Work request - How do the lines below between the ones holding "# Toolchain management" and "Compilers available for", inclusive, read? Give them again exactly, with no other lines.

--------------------------------

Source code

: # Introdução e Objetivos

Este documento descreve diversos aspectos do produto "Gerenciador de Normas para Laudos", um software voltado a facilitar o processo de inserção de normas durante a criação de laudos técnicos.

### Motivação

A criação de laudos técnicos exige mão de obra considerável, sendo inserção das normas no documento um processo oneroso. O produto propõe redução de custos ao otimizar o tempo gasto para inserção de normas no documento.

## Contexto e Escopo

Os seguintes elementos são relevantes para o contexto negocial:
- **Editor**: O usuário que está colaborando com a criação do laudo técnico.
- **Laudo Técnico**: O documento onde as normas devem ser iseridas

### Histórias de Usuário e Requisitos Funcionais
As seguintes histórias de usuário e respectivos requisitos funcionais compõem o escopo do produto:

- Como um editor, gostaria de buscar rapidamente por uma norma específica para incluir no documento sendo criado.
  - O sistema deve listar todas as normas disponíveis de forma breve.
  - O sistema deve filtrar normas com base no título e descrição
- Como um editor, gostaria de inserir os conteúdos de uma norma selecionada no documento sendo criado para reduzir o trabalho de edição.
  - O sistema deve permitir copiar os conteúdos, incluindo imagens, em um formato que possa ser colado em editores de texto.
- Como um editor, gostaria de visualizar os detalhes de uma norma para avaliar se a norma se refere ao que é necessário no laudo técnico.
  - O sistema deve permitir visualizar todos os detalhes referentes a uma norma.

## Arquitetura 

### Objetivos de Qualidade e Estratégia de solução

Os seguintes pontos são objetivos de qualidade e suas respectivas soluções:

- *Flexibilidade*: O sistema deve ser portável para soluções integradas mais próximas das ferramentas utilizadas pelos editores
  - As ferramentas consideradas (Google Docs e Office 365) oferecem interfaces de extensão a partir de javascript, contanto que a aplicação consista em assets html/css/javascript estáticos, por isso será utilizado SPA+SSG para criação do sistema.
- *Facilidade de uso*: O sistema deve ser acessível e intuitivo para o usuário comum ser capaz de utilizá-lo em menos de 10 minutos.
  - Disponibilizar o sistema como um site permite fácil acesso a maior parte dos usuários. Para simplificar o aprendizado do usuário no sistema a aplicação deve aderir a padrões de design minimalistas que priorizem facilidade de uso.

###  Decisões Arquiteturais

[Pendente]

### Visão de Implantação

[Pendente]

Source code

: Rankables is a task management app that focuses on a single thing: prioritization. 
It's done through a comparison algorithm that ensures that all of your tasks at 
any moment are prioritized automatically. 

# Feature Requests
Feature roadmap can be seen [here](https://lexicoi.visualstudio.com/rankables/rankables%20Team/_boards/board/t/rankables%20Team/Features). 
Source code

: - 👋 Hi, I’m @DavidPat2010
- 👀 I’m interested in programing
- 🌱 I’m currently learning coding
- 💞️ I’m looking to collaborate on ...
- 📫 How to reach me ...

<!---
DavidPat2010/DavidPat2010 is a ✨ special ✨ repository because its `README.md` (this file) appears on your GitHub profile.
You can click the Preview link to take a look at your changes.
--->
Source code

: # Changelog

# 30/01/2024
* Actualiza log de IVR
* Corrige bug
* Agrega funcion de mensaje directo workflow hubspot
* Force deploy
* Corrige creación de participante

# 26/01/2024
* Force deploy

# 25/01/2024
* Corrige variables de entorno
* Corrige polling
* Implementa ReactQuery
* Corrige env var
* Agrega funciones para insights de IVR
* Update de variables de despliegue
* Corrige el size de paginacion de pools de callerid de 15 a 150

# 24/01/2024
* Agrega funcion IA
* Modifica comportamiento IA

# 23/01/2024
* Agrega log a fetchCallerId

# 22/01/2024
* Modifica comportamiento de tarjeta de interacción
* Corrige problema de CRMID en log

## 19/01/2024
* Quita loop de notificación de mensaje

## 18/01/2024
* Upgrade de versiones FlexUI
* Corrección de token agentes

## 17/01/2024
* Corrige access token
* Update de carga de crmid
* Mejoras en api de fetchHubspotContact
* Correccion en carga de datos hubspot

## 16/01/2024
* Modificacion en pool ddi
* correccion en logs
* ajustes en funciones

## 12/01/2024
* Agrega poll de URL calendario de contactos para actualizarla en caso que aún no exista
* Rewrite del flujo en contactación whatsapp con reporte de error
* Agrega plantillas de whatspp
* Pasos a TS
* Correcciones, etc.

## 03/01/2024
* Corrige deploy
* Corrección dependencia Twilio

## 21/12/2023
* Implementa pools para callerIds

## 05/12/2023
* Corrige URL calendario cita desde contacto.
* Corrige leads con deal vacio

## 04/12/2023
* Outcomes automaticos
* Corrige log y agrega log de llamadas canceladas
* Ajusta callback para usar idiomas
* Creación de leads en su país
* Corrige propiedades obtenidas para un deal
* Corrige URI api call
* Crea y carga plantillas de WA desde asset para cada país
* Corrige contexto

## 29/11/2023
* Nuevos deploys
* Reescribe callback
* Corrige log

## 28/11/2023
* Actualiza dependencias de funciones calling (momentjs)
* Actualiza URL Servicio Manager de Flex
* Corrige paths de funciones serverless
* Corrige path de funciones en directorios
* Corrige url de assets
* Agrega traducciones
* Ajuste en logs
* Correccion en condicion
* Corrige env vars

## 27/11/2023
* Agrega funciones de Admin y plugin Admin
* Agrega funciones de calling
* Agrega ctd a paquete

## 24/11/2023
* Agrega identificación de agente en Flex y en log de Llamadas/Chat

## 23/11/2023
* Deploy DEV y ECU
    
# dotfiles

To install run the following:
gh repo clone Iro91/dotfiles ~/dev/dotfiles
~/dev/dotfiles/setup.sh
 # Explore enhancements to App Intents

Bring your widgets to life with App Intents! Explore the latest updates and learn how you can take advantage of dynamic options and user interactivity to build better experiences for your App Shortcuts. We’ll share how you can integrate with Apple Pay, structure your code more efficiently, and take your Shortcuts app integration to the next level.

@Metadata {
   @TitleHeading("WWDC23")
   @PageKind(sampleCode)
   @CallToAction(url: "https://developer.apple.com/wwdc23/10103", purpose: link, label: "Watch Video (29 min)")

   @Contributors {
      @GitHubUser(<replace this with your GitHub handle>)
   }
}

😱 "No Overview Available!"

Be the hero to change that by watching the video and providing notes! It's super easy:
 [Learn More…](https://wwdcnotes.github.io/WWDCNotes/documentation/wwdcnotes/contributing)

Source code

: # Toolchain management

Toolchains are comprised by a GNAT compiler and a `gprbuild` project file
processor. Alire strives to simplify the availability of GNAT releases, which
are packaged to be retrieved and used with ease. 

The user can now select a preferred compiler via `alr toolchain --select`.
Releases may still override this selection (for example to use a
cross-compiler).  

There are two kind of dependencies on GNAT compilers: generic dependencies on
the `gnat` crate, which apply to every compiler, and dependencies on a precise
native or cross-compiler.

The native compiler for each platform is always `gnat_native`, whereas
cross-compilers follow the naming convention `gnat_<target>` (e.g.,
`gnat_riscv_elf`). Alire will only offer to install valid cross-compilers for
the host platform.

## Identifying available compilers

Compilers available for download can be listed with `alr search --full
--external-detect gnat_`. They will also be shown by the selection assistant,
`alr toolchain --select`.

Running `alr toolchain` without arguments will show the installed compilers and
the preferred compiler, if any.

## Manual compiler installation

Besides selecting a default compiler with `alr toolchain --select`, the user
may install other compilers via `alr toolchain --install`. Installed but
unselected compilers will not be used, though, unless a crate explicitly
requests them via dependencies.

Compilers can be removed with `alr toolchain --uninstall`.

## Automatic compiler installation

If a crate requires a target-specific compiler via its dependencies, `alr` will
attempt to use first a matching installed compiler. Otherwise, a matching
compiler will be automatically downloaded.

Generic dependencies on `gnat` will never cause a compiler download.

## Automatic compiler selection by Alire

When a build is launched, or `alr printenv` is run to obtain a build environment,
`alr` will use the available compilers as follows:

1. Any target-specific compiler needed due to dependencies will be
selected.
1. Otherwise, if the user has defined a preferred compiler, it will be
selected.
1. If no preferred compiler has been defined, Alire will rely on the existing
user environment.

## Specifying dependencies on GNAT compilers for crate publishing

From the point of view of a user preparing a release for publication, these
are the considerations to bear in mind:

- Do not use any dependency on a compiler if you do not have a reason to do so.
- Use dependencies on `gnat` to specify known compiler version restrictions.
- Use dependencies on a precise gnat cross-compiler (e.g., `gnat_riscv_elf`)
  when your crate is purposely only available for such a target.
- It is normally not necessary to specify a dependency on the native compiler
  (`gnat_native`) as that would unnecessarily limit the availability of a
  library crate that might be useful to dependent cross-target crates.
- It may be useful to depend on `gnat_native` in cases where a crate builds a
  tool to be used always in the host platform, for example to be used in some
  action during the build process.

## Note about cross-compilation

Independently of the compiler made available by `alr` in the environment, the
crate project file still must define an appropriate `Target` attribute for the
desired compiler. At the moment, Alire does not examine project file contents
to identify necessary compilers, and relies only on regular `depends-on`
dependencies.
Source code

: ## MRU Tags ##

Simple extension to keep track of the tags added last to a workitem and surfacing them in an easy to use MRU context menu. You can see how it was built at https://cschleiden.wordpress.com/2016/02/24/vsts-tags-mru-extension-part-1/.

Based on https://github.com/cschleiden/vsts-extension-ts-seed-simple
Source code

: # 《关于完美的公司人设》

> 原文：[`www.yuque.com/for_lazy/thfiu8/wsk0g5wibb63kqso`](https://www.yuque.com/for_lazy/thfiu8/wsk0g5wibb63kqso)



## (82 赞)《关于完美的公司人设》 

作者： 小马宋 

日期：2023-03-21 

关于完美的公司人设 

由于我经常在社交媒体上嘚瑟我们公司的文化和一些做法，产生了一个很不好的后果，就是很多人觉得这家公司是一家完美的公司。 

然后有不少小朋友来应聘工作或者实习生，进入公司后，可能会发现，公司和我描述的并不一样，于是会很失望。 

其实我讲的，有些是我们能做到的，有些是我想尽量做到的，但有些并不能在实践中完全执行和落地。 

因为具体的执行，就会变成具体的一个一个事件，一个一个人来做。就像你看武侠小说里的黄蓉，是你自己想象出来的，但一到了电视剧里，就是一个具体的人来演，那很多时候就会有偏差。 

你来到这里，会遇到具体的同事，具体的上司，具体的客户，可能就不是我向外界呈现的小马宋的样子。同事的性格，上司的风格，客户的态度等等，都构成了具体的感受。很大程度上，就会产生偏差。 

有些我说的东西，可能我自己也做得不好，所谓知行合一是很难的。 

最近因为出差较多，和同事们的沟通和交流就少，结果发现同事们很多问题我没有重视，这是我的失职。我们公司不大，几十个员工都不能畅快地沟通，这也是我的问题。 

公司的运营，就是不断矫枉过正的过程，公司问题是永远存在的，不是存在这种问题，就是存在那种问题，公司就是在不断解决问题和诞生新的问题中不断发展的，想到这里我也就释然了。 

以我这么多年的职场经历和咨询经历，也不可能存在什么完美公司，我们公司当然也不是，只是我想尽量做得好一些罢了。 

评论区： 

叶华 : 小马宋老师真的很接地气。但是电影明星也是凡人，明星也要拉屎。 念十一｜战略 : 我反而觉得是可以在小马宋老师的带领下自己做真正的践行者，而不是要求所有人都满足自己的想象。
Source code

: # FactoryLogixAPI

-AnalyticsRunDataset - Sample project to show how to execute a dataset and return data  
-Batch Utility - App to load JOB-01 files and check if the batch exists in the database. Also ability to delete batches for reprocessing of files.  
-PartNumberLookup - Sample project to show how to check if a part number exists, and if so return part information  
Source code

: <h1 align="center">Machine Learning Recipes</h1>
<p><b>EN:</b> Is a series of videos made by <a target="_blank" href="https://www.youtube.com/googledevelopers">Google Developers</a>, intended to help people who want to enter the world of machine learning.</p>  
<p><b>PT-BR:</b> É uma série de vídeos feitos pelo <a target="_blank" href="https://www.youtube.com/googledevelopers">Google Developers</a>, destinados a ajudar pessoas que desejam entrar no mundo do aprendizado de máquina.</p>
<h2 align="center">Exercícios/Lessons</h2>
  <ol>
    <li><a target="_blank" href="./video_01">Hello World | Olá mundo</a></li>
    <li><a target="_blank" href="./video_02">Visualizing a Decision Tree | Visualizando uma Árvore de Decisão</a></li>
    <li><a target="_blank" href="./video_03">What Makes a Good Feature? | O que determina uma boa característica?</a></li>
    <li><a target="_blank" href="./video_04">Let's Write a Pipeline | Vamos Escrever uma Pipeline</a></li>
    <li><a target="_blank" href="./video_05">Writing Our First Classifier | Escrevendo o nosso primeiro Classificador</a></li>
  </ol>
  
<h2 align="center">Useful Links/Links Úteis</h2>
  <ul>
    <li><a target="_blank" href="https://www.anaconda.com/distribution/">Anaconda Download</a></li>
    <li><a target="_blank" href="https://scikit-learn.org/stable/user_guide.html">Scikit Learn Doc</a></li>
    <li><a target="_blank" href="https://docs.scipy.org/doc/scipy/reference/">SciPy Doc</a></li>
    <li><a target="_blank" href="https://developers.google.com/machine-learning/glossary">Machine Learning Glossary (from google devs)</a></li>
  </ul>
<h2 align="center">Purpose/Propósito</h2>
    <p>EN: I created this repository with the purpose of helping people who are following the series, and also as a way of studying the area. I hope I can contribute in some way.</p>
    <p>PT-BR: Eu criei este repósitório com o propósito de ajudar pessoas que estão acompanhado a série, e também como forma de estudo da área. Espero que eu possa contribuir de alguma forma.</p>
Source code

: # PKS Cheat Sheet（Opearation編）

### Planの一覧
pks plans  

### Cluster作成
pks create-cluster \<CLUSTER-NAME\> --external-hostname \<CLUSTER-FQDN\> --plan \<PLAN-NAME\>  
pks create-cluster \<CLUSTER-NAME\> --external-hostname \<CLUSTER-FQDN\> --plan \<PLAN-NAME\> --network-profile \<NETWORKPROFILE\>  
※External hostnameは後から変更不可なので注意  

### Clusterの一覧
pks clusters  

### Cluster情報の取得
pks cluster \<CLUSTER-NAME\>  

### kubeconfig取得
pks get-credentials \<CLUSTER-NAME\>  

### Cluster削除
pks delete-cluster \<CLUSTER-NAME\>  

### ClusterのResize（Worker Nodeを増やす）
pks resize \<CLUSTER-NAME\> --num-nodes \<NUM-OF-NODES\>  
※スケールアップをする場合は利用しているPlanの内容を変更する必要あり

--------------------------------

Answer space -
: # Toolchain management

Toolchains are comprised by a GNAT compiler and a `gprbuild` project file
processor. Alire strives to simplify the availability of GNAT releases, which
are packaged to be retrieved and used with ease. 

The user can now select a preferred compiler via `alr toolchain --select`.
Releases may still override this selection (for example to use a
cross-compiler).  

There are two kind of dependencies on GNAT compilers: generic dependencies on
the `gnat` crate, which apply to every compiler, and dependencies on a precise
native or cross-compiler.

The native compiler for each platform is always `gnat_native`, whereas
cross-compilers follow the naming convention `gnat_<target>` (e.g.,
`gnat_riscv_elf`). Alire will only offer to install valid cross-compilers for
the host platform.

## Identifying available compilers

Compilers available for download can be listed with `alr search --full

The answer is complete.